INPUT:
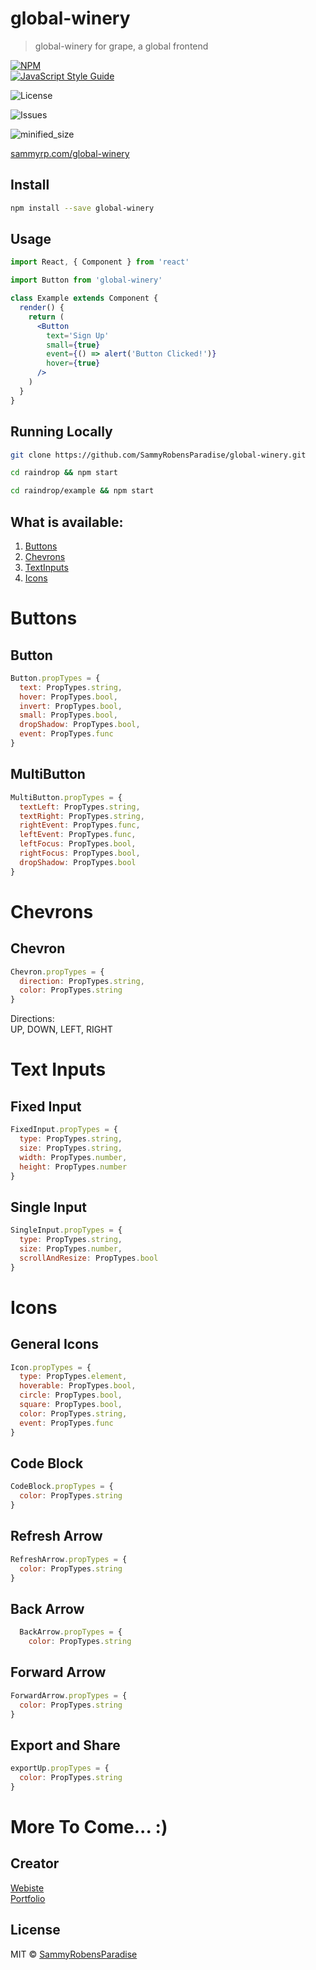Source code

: # global-winery

> global-winery for grape, a global frontend

[![NPM](https://img.shields.io/npm/v/global-winery.svg)](https://www.npmjs.com/package/global-winery) \
 [![JavaScript Style Guide](https://img.shields.io/badge/Code%20Style-Prettier-orange)](https://standardjs.com)

![License](https://img.shields.io/npm/l/global-winery)

![Issues](https://img.shields.io/github/issues/SammyRobensParadise/global-winery)

![minified_size](https://img.shields.io/bundlephobia/min/global-winery)

[sammyrp.com/global-winery](https://sammyrp.com/global-winery)

## Install

```bash
npm install --save global-winery
```

## Usage

```jsx
import React, { Component } from 'react'

import Button from 'global-winery'

class Example extends Component {
  render() {
    return (
      <Button
        text='Sign Up'
        small={true}
        event={() => alert('Button Clicked!')}
        hover={true}
      />
    )
  }
}
```

## Running Locally

```bash
git clone https://github.com/SammyRobensParadise/global-winery.git
```

```bash
cd raindrop && npm start
```

```bash
cd raindrop/example && npm start
```

## What is available:

1. [Buttons](#buttons)
2. [Chevrons](#chevrons)
3. [TextInputs](#text_input)
4. [Icons](#icons)
   <br>

<a id="buttons">
</a>

# Buttons

## Button

```jsx
Button.propTypes = {
  text: PropTypes.string,
  hover: PropTypes.bool,
  invert: PropTypes.bool,
  small: PropTypes.bool,
  dropShadow: PropTypes.bool,
  event: PropTypes.func
}
```

## MultiButton

```jsx
MultiButton.propTypes = {
  textLeft: PropTypes.string,
  textRight: PropTypes.string,
  rightEvent: PropTypes.func,
  leftEvent: PropTypes.func,
  leftFocus: PropTypes.bool,
  rightFocus: PropTypes.bool,
  dropShadow: PropTypes.bool
}
```

<a id="chevrons">
</a>

# Chevrons

## Chevron

```jsx
Chevron.propTypes = {
  direction: PropTypes.string,
  color: PropTypes.string
}
```

Directions: \
UP, DOWN, LEFT, RIGHT

<a id="text_input">
</a>

# Text Inputs

## Fixed Input

```jsx
FixedInput.propTypes = {
  type: PropTypes.string,
  size: PropTypes.string,
  width: PropTypes.number,
  height: PropTypes.number
}
```

## Single Input

```jsx
SingleInput.propTypes = {
  type: PropTypes.string,
  size: PropTypes.number,
  scrollAndResize: PropTypes.bool
}
```

<a id="icons">
</a>

# Icons

## General Icons

```jsx
Icon.propTypes = {
  type: PropTypes.element,
  hoverable: PropTypes.bool,
  circle: PropTypes.bool,
  square: PropTypes.bool,
  color: PropTypes.string,
  event: PropTypes.func
}
```

## Code Block

```jsx
CodeBlock.propTypes = {
  color: PropTypes.string
}
```

## Refresh Arrow

```jsx
RefreshArrow.propTypes = {
  color: PropTypes.string
}
```

## Back Arrow

```jsx
  BackArrow.propTypes = {
    color: PropTypes.string
```

## Forward Arrow

```jsx
ForwardArrow.propTypes = {
  color: PropTypes.string
}
```

## Export and Share

```jsx
exportUp.propTypes = {
  color: PropTypes.string
}
```

# More To Come... :)

## Creator

[Webiste](https://sammyrp.com) \
[Portfolio](https://sammy.world)

## License

MIT © [SammyRobensParadise](https://github.com/SammyRobensParadise)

WORK INSTRUCTIONS: From the data above, copy each line that holds "import".

EXERCISE RESULT:
import React, { Component } from 'react'
import Button from 'global-winery'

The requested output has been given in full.